How can I extract the information from an XML that is stored in a String?

Asked

Viewed 368 times

0

I’m consuming this one of a and storing its contents String


Its structure is this way:

<opml version="1">
    <head>
        <title>Título</title>
        <status>200</status>
    </head>
    <body>
        <outline type="link" text="op_1" URL="http://dados.com/op.ashx?c=1" key="1"/>
        <outline type="link" text="op_2" URL="http://dados.com/op.ashx?c=2" key="2"/>
        <outline type="link" text="op_3" URL="http://dados.com/op.ashx?c=3" key="3"/>
        <outline type="link" text="op_4" URL="http://dados.com/op.ashx?c=4" key="4"/>
        <outline type="link" text="op_5" URL="http://dados.com/op.ashx?c=5" key="5"/>
        <outline type="link" text="op_6" URL="http://dados.com/op.ashx?c=6" key="6"/>
        <outline type="link" text="op_7" URL="http://dados.com/op.ashx?c=7" key="7"/>
    </body>
</opml> 

How can I read your type, text and URL of each Outline?

  • It seems to me that you want to make a kind of Code to this XML and, with that, get this information that you want. For this there are several tools among which a widely used is the SAX parser. I leave you a link with an example of using this parser.

2 answers

1


You can make a regular expression to take only the data you need.

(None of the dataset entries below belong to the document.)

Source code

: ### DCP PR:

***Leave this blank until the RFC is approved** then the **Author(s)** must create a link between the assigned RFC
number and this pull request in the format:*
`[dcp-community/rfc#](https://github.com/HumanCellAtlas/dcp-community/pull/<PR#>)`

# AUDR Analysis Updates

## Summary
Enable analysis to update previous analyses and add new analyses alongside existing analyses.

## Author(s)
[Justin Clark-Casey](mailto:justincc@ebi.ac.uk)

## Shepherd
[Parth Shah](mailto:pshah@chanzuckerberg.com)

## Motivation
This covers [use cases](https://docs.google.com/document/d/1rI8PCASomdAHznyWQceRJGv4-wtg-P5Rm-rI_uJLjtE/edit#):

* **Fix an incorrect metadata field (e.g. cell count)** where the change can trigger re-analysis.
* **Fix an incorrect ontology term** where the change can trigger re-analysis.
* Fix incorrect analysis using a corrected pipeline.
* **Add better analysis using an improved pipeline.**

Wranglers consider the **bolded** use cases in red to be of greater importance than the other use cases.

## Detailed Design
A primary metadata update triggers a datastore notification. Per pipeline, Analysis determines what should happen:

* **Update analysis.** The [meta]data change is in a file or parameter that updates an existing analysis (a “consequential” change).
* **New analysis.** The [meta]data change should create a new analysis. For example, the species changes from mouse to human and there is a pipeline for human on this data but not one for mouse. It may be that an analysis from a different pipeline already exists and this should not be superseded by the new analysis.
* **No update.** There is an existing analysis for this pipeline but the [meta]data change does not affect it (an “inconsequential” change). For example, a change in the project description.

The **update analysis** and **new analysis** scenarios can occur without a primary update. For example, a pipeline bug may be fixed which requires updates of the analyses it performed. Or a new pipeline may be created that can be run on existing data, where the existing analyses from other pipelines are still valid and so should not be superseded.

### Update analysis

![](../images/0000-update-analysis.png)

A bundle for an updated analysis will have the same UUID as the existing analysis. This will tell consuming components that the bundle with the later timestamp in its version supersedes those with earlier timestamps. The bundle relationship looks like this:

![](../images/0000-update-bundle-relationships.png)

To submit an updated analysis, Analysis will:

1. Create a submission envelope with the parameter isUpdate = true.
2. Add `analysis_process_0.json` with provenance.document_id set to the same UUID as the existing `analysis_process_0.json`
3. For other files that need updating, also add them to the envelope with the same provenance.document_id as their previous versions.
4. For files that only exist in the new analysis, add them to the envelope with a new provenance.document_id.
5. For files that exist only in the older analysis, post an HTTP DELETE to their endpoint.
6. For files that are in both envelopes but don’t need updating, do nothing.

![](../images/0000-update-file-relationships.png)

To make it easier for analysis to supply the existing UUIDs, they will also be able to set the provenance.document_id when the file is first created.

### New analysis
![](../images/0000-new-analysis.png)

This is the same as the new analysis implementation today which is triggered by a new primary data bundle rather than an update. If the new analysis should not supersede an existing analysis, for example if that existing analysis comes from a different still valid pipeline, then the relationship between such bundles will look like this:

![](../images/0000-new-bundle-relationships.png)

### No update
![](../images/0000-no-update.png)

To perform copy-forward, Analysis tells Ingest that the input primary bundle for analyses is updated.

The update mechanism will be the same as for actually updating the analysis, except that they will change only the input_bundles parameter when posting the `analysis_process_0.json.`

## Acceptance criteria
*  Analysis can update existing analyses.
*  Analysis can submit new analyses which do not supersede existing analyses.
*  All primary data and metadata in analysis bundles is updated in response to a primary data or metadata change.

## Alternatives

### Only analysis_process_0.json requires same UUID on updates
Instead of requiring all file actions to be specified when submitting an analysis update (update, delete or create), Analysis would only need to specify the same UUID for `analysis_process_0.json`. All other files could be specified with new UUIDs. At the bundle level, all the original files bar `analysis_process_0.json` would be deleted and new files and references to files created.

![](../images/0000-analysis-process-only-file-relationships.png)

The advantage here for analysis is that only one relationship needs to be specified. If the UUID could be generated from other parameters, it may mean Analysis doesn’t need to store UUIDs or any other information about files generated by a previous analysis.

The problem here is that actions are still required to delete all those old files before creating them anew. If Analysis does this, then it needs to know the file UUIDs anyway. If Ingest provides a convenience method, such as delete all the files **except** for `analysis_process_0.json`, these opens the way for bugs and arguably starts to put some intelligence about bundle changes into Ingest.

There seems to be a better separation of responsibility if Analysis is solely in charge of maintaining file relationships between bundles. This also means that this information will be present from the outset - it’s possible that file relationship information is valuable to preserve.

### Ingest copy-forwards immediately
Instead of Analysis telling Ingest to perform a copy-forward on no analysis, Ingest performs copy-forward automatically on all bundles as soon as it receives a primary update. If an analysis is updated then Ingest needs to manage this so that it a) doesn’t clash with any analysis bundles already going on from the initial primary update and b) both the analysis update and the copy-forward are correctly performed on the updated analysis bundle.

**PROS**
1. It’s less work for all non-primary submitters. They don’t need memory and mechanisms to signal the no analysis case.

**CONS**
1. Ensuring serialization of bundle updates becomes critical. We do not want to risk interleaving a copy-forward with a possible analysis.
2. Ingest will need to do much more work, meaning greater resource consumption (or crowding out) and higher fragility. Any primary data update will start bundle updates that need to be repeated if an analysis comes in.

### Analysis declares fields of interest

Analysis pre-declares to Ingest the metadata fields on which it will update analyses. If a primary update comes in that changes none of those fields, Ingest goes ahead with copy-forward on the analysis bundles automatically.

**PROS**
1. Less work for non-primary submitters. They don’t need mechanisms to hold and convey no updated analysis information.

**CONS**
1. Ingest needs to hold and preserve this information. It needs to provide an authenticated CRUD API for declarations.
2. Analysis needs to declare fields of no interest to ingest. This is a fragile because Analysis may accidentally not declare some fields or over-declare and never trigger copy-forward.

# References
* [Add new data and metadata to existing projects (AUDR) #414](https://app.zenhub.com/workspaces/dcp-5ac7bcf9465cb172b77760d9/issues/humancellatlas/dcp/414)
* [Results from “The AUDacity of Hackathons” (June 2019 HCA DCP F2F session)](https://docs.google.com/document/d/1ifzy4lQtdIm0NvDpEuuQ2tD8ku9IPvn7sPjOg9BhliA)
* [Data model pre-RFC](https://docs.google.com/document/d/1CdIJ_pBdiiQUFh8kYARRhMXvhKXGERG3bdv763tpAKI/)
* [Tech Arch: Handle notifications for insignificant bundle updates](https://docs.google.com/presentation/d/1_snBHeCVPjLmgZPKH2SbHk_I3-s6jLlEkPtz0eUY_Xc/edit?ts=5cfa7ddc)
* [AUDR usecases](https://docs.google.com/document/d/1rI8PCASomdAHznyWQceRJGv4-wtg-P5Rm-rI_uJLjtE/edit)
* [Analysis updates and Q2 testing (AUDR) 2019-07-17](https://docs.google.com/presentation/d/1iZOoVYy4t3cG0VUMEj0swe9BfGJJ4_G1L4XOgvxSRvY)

In the example above, with this input xml to capture the type and the url vc can do this way:

         String xml =   "<opml version=\"1\">" +
                            "<head>" +
                                "<title>Título</title>" +
                                "<status>200</status>" +
                            "</head>" +
                            "<body>" +
                                "<outline type=\"link\" text=\"op_1\" URL=\"http://dados.com/op.ashx?c=1\" key=\"1\"/>" +
                                "<outline type=\"link\" text=\"op_2\" URL=\"http://dados.com/op.ashx?c=2\" key=\"2\"/>" +
                                "<outline type=\"link\" text=\"op_3\" URL=\"http://dados.com/op.ashx?c=3\" key=\"3\"/>" +
                                "<outline type=\"link\" text=\"op_4\" URL=\"http://dados.com/op.ashx?c=4\" key=\"4\"/>" +
                                "<outline type=\"link\" text=\"op_5\" URL=\"http://dados.com/op.ashx?c=5\" key=\"5\"/>" +
                                "<outline type=\"link\" text=\"op_6\" URL=\"http://dados.com/op.ashx?c=6\" key=\"6\"/>" +
                                "<outline type=\"link\" text=\"op_7\" URL=\"http://dados.com/op.ashx?c=7\" key=\"7\"/>" +
                            "</body>" +
                        "</opml> ";

        Pattern regex = Pattern.compile("((<(?i)outline).+?((?i)type=\"(.+?)\").+?((?i)url=\"(.+?)\").+?(\\/>))");
        Matcher matcher = regex.matcher(xml);

        while (matcher.find()) {
            String type = matcher.group(4);
            String url = matcher.group(6);
            System.out.println("TYPE: " + type);
            System.out.println("URL: " + url);
            System.out.println();
        }

In this regular expression each argument in parentheses means a grouping, so group 4 and group 6 are the ones you want to filter (type and URL), the expression (?i) can be understood as ignoring

  • It worked, it would have some indication of reading about the structure you’ve assembled in Pattern.Compile?

  • 1

    Yes, you can find some introductory material on regular expressions in http://turing.com.br/material/regex/introducao.html. There is a very good material also with concepts and codes in devmedia - http://www.devmedia.com.br/conceitos-basicos-sobre-expressoes-regular-in-java/27539. I like to use http://rubular.com/ to test my regular expressions, remembering that to adapt the expression to java you will need to escape the expression, in this case I like to use http://www.freeformatter.com/java-dotnet-escape.html

0

I found another cool way to do it.

This way Voce can search by TAG and attribute.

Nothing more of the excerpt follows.